In effect, the DOM is an API for dynamically accessing, adding and changing structured content in documents with languages such as ECMAScript (Javascript).
The custodian of the DOM is the World Wide Web Consortium (W3C). However, Microsoft has notably added its own extension to the DOM, creating inter-operability problems for web browsers.
As Microsoft's Internet Explorer browser is, as of 2002, the de-facto standard web browser, this poses real problems for the developers of more standards-compliant browsers such as Mozilla. If they adopt the Microsoft extensions to the DOM, they risk losing any credibility in their calls for web-sites to become standards-compliant, and if they do not, they risk alienating their users by losing much or all of the content of web-sites which use the non-standard extensions. Cynics regard this as another case of Microsoft applying embrace, extend and extinguish tactics. This could be considered ironic, as both Microsoft and Netscape were guilty of supplying non-standard features in an arms-race for standards control, and Mozilla is a Netscape initiative.

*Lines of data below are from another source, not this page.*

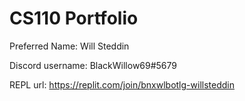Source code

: # CS110 Portfolio

Preferred Name: Will Steddin

Discord username: BlackWillow69#5679

REPL url: https://replit.com/join/bnxwlbotlg-willsteddin

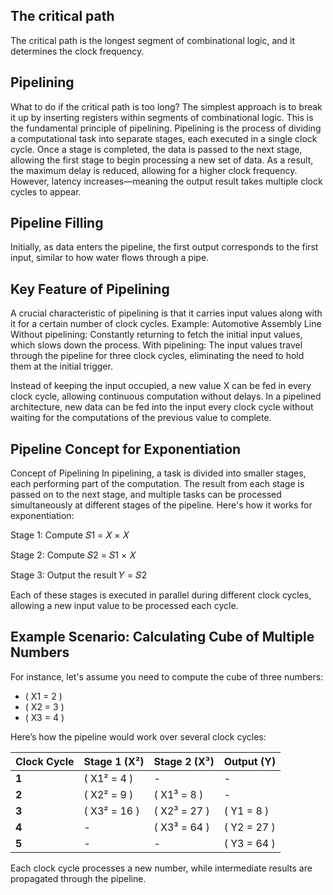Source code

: ## The critical path

The critical path is the longest segment of combinational logic, and it determines the clock frequency.
## Pipelining

What to do if the critical path is too long?
The simplest approach is to break it up by inserting registers within segments of combinational logic. This is the fundamental principle of pipelining.
Pipelining is the process of dividing a computational task into separate stages, each executed in a single clock cycle. Once a stage is completed, the data is passed to the next stage, allowing the first stage to begin processing a new set of data.
As a result, the maximum delay is reduced, allowing for a higher clock frequency.
However, latency increases—meaning the output result takes multiple clock cycles to appear.

## Pipeline Filling

Initially, as data enters the pipeline, the first output corresponds to the first input, similar to how water flows through a pipe.

## Key Feature of Pipelining

A crucial characteristic of pipelining is that it carries input values along with it for a certain number of clock cycles.
Example: Automotive Assembly Line
Without pipelining: Constantly returning to fetch the initial input values, which slows down the process.
With pipelining: The input values travel through the pipeline for three clock cycles, eliminating the need to hold them at the initial trigger.

Instead of keeping the input occupied, a new value X can be fed in every clock cycle, allowing continuous computation without delays.
In a pipelined architecture, new data can be fed into the input every clock cycle without waiting for the computations of the previous value to complete.

## Pipeline Concept for Exponentiation

Concept of Pipelining
In pipelining, a task is divided into smaller stages, each performing part of the computation. The result from each stage is passed on to the next stage, and multiple tasks can be processed simultaneously at different stages of the pipeline. Here's how it works for exponentiation:

Stage 1: Compute 
𝑆1 = 𝑋 × 𝑋

Stage 2: Compute 
𝑆2 = 𝑆1 × 𝑋

Stage 3: Output the result 
𝑌 = 𝑆2

Each of these stages is executed in parallel during different clock cycles, allowing a new input value to be processed each cycle.

## Example Scenario: Calculating Cube of Multiple Numbers

For instance, let's assume you need to compute the cube of three numbers:

- \( X1 = 2 \)
- \( X2 = 3 \)
- \( X3 = 4 \)

Here’s how the pipeline would work over several clock cycles:

| Clock Cycle | Stage 1 (X²)  | Stage 2 (X³) | Output (Y) |
|-------------|---------------|--------------|------------|
| **1**       | \( X1² = 4 \)  | -            | -          |
| **2**       | \( X2² = 9 \)  | \( X1³ = 8 \) | -          |
| **3**       | \( X3² = 16 \) | \( X2³ = 27 \) | \( Y1 = 8 \) |
| **4**       | -               | \( X3³ = 64 \) | \( Y2 = 27 \) |
| **5**       | -               | -            | \( Y3 = 64 \) |

Each clock cycle processes a new number, while intermediate results are propagated through the pipeline.




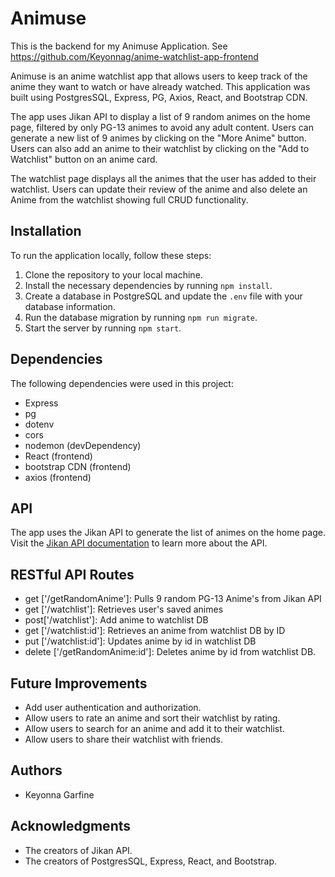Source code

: # Animuse

This is the backend for my Animuse Application. See https://github.com/Keyonnag/anime-watchlist-app-frontend

Animuse is an anime watchlist app that allows users to keep track of the anime they want to watch or have already watched. This application was built using PostgresSQL, Express, PG, Axios, React, and Bootstrap CDN.

The app uses Jikan API to display a list of 9 random animes on the home page, filtered by only PG-13 animes to avoid any adult content. Users can generate a new list of 9 animes by clicking on the "More Anime" button. Users can also add an anime to their watchlist by clicking on the "Add to Watchlist" button on an anime card.

The watchlist page displays all the animes that the user has added to their watchlist. Users can update their review of the anime and also delete an Anime from the watchlist showing full CRUD functionality.

## Installation

To run the application locally, follow these steps:

1. Clone the repository to your local machine.
2. Install the necessary dependencies by running `npm install`.
3. Create a database in PostgreSQL and update the `.env` file with your database information.
4. Run the database migration by running `npm run migrate`.
5. Start the server by running `npm start`.

## Dependencies

The following dependencies were used in this project:

- Express
- pg
- dotenv
- cors
- nodemon (devDependency)
- React (frontend)
- bootstrap CDN (frontend)
- axios (frontend)

## API

The app uses the Jikan API to generate the list of animes on the home page. Visit the [Jikan API documentation](https://jikan.moe/docs) to learn more about the API.

## RESTful API Routes

- get ['/getRandomAnime']: Pulls 9 random PG-13 Anime's from Jikan API
- get ['/watchlist']: Retrieves user's saved animes
- post['/watchlist']: Add anime to watchlist DB
- get ['/watchlist:id']: Retrieves an anime from watchlist DB by ID
- put ['/watchlist:id']: Updates anime by id in watchlist DB
- delete ['/getRandomAnime:id']: Deletes anime by id from watchlist DB.

## Future Improvements

- Add user authentication and authorization.
- Allow users to rate an anime and sort their watchlist by rating.
- Allow users to search for an anime and add it to their watchlist.
- Allow users to share their watchlist with friends.

## Authors

- Keyonna Garfine

## Acknowledgments

- The creators of Jikan API.
- The creators of PostgresSQL, Express, React, and Bootstrap.
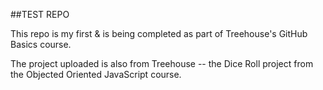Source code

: ##TEST REPO

This repo is my first & is being completed as part of Treehouse's GitHub Basics course.  

The project uploaded is also from Treehouse -- the Dice Roll project from the Objected Oriented JavaScript course.
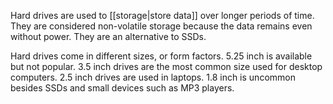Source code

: Hard drives are used to [[storage|store data]] over longer periods of time. They are considered non-volatile storage because the data remains even without power. They are an alternative to SSDs.

Hard drives come in different sizes, or form factors. 5.25 inch is available but not popular. 3.5 inch drives are the most common size used for desktop computers. 2.5 inch drives are used in laptops. 1.8 inch is uncommon besides SSDs and small devices such as MP3 players.
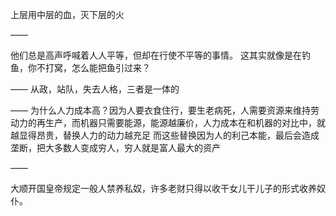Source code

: 上层用中层的血，灭下层的火

——

他们总是高声呼喊着人人平等，但却在行使不平等的事情。
这其实就像是在钓鱼，你不打窝，怎么能把鱼引过来？

——
从政，站队，失去人格，三者是一体的

——
为什么人力成本高？因为人要衣食住行，要生老病死，人需要资源来维持劳动力的再生产，而机器只需要能源，能源越廉价，人力成本在和机器的对比中，就越显得昂贵，替换人力的动力越充足
而这些替换因为人的利己本能，最后会造成垄断，把大多数人变成穷人，穷人就是富人最大的资产

——

大顺开国皇帝规定一般人禁养私奴，许多老财只得以收干女儿干儿子的形式收养奴仆。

The general consensus appears to be that this will only change if new standards-compliant browsers gain a significant market-share on the Web, thus making the use of non-standard extensions a commercial problem for the authors of non-standards-compliant websites.
Internet Explorer 7.0 is rumoured to be likely to be more standards-compliant in its implementation of the DOM, but is unlikely to pull support for the current proprietary DOM extensions. Time will tell.